Como se tinha notado de forma crescente nos últimos dois anos, também em 2009 as longas-metragens dominaram todas as atenções na mais recente edição do
Festival Internacional de Animação de Annecy, que concluiu no passado fim-de-semana.
As nove longas-metragens apresentadas em competição oficial tinham, todas elas, uma qualidade acima da média, o que não sucedeu com uma parcela significativa dos filmes que integraram as cinco sessões de curtas-metragens a disputar o grande prémio do certame.

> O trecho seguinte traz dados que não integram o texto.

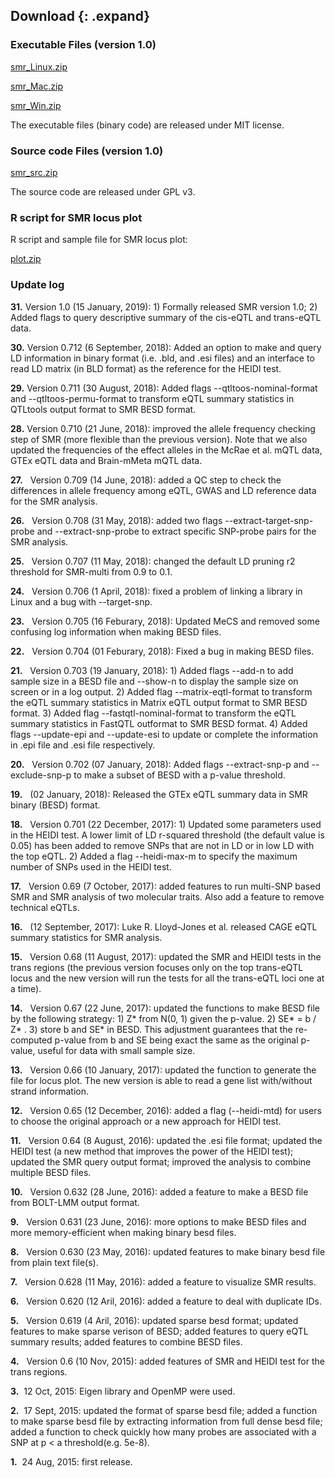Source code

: 
## Download {: .expand}
### Executable Files (version 1.0) 

[smr\_Linux.zip](download/smr_Linux.zip)

[smr\_Mac.zip](download/smr_Mac.zip)

[smr\_Win.zip](download/smr_Win.zip)


The executable files (binary code) are released under MIT license.

### Source code Files (version 1.0) 
[smr\_src.zip](download/smr_src.tar.gz)

The source code are released under GPL v3.

### R script for SMR locus plot 

R script and sample file for SMR locus plot:

[plot.zip](download/plot.zip)


### Update log 
**31.**   Version 1.0 (15 January, 2019): 1) Formally released SMR version 1.0; 2) Added flags to query descriptive summary of  the cis-eQTL and trans-eQTL data.

**30.**   Version 0.712 (6 September, 2018): Added an option to make and query LD information in binary format (i.e. .bld, and .esi files) and an interface to read LD matrix (in BLD format) as the reference for the HEIDI test.

**29.**   Version 0.711 (30 August, 2018): Added flags --qtltoos-nominal-format and --qtltoos-permu-format to transform eQTL summary statistics in QTLtools output format to SMR BESD format.

**28.**   Version 0.710 (21 June, 2018): improved the allele frequency checking step of SMR (more flexible than the previous version). Note that we also updated the frequencies of the effect alleles in the McRae et al. mQTL data, GTEx eQTL data and Brain-mMeta mQTL data.

**27.**   Version 0.709 (14 June, 2018): added a QC step to check the differences in allele frequency among eQTL, GWAS and LD reference data for the SMR analysis.

**26.**   Version 0.708 (31 May, 2018): added two flags --extract-target-snp-probe and --extract-snp-probe to extract specific SNP-probe pairs for the SMR analysis.

**25.**   Version 0.707 (11 May, 2018): changed the default LD pruning r2 threshold for SMR-multi from 0.9 to 0.1.

**24.**   Version 0.706 (1 April, 2018): fixed a problem of linking a library in Linux and a bug with --target-snp. 

**23.**   Version 0.705 (16 Feburary, 2018): Updated MeCS and removed some confusing log information when making BESD files. 

**22.**   Version 0.704 (01 Feburary, 2018): Fixed a bug in making BESD files. 

**21.**   Version 0.703 (19 January, 2018): 1) Added flags --add-n to add sample size in a BESD file and --show-n to display the sample size on screen or in a log output. 2) Added flag --matrix-eqtl-format to transform the eQTL summary statistics in Matrix eQTL output format to SMR BESD format. 3) Added flag --fastqtl-nominal-format to transform the eQTL summary statistics in FastQTL outformat to SMR BESD format. 4) Added flags --update-epi and --update-esi to update or complete the information in .epi file and .esi file respectively.

**20.**   Version 0.702 (07 January, 2018): Added flags --extract-snp-p and --exclude-snp-p to make a subset of BESD with a p-value threshold. 

**19.**   (02 January, 2018): Released the GTEx eQTL summary data in SMR binary (BESD) format.

**18.**   Version 0.701 (22 December, 2017): 1) Updated some parameters used in the HEIDI test. A lower limit of LD r-squared threshold (the default value is 0.05) has been added to remove SNPs that are not in LD or in low LD with the top eQTL. 2) Added a flag --heidi-max-m to specify the maximum number of SNPs used in the HEIDI test. 

**17.**   Version 0.69 (7 October, 2017): added features to run
multi-SNP based SMR and SMR analysis of two molecular traits. Also add a
feature to remove technical eQTLs.

**16.**   (12 September, 2017): Luke R. Lloyd-Jones et al. released CAGE
eQTL summary statistics for SMR analysis.

**15.**   Version 0.68 (11 August, 2017): updated the SMR and HEIDI
tests in the trans regions (the previous version focuses only on the top
trans-eQTL locus and the new version will run the tests for all the
trans-eQTL loci one at a time).

**14.**   Version 0.67 (22 June, 2017): updated the functions to make
BESD file by the following strategy: 1) Z\* from N(0, 1) given the
p-value. 2) SE\* = b / Z\* . 3) store b and SE\* in BESD. This
adjustment guarantees that the re-computed p-value from b and SE being
exact the same as the original p-value, useful for data with small
sample size.

**13.**   Version 0.66 (10 January, 2017): updated the function to
generate the file for locus plot. The new version is able to read a gene
list with/without strand information.

**12.**   Version 0.65 (12 December, 2016): added a flag (\--heidi-mtd)
for users to choose the original approach or a new approach for HEIDI
test.

**11.**   Version 0.64 (8 August, 2016): updated the .esi file format;
updated the HEIDI test (a new method that improves the power of the
HEIDI test); updated the SMR query output format; improved the analysis
to combine multiple BESD files.

**10.**   Version 0.632 (28 June, 2016): added a feature to make a BESD
file from BOLT-LMM output format.

**9.**   Version 0.631 (23 June, 2016): more options to make BESD files
and more memory-efficient when making binary besd files.

**8.**   Version 0.630 (23 May, 2016): updated features to make binary
besd file from plain text file(s).

**7.**   Version 0.628 (11 May, 2016): added a feature to visualize SMR
results.

**6.**   Version 0.620 (12 Aril, 2016): added a feature to deal with
duplicate IDs.

**5.**   Version 0.619 (4 Aril, 2016): updated sparse besd format;
updated features to make sparse verison of BESD; added features to query
eQTL summary results; added features to combine BESD files.

**4.**   Version 0.6 (10 Nov, 2015): added features of SMR and HEIDI
test for the trans regions.

**3.**  12 Oct, 2015: Eigen library and OpenMP were used.

**2.**  17 Sept, 2015: updated the format of sparse besd file; added a
function to make sparse besd file by extracting information from full
dense besd file; added a function to check quickly how many probes are
associated with a SNP at p &lt; a threshold(e.g. 5e-8).

**1.**  24 Aug, 2015: first release.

E apesar do predomínio do digital na animação feita nos últimos anos, foi a técnica mais tradicional do «stop-motion» a sair vencedora no certame, pelo menos na secção de longa-metragem com os dois principais vencedores, «ex-aequo», a serem
«Coraline e a Porta Secreta», de
Henry Selick, e
«Mary and Max», de
Adam Elliot.
Se o primeiro já o vimos por Portugal, o segundo só tinha sido ainda apresentado no Festival de Sundance para além de ter feito carreira no seu país natal, a Austrália. O seu realizador já tinha oscarizado pela curta
«Harvey Krumpet» e tem aqui uma estreia excepcional na longa-metragem, com a história, vagamente autobiográfica da troca de cartas ao longo de duas décadas entre uma menina de oito anos em Melbourne e um nova-iorquino obeso de 44 anos que sofre de síndrome de Asperger. A história oscila entre a brutalidade e a ternura e será, certamente, um dos filmes a juntar a
«A Valsa com Bashir» ou
«Persépolis» na lista das animações para adultos de apelo universal.
Phillip Seymour Hoffman,
Tony Collette e
Eric Bana são as vozes principais.
A co-produção entre a França, Bélgica e Irlanda que é
«Brendan and the Secret of Kells» mereceu o prémio do público, uma história para jovens graficamente muito apelativa, sobre as aventuras de um jovem monge de nove anos e da sua missão de encontrar e completar o Livro de Kells, obra de referência na tradição irlandesa.
Muito elogiado foi
«My Dog Tulip», em estreia no festival, realizado por
Paul Fierlinger com base no romance autobiográfico de
J.R.Ackerley. Em desenho animado tradicional mas com um estilo rabiscado e graficamente muito expressivo, conta a história intimista da vida solitária do escritor com a sua cadela, com uma compreensão impressionante do comportamento dos animais e da dependência com que deles ficam as pessoas que os tratam.
No campo das curtas-metragens, a tarefa dos júris eram bem mais difícil. Apesar da selecção ser bastante superior à do ano passado, não havia, tal como em 2008, uma obra-prima que subisse acima de toda a competição como foi
«La Maison en Petit Cubes», que acabaria até por ganhar o Óscar. Este ano havia mais qualidade na selecção mas nenhum filme tão consensual como aquele.
O vencedor foi o filme sueco
«Slavar», uma peça documental em animação informática muito estilizada, que ilustra uma entrevista efectuada em 2003 a duas crianças sudanesas resgatadas ao trabalho de escravos. Claro que é uma obra pungente e tocante, mais muito disso vem do testemunho real, sendo a animação adequadamente discreta e eficaz.
A
lista completa de vencedores é extensa e dá uma medida da riqueza e variedade da competição, em que se destacaram filmes como o argentino
«El Empleo», uma sátira em que as pessoas fazem as vezes de objectos de uso corrente, o francês
«L’Homme à Gordini», impressionante primeiro filme que cria um universo imaginário onde as pessoas não usam roupa da cintura para baixo, o canadiano
«Runaway», delirante e vertiginosa fábula passada num comboio sem condutor, e
«Western Spaghetti», recriação bem humorada da confecção de esparguete com utensílios do dia a dia por ingredientes.
Henry Selick,
Nick Park,
Jean-Pierre Jeunet,
Patrice Leconte e Adam Elliot foram algumas das presenças mais festejadas do festival, cuja extensão das actividades é irresumível em poucas linhas, mas que teve
na descoberta de um dos filmes pioneiros da animação um dos seus pontos altos, a confirmar que o olhar para o futuro do cinema não se faz sem uma reflexão atenta no passado.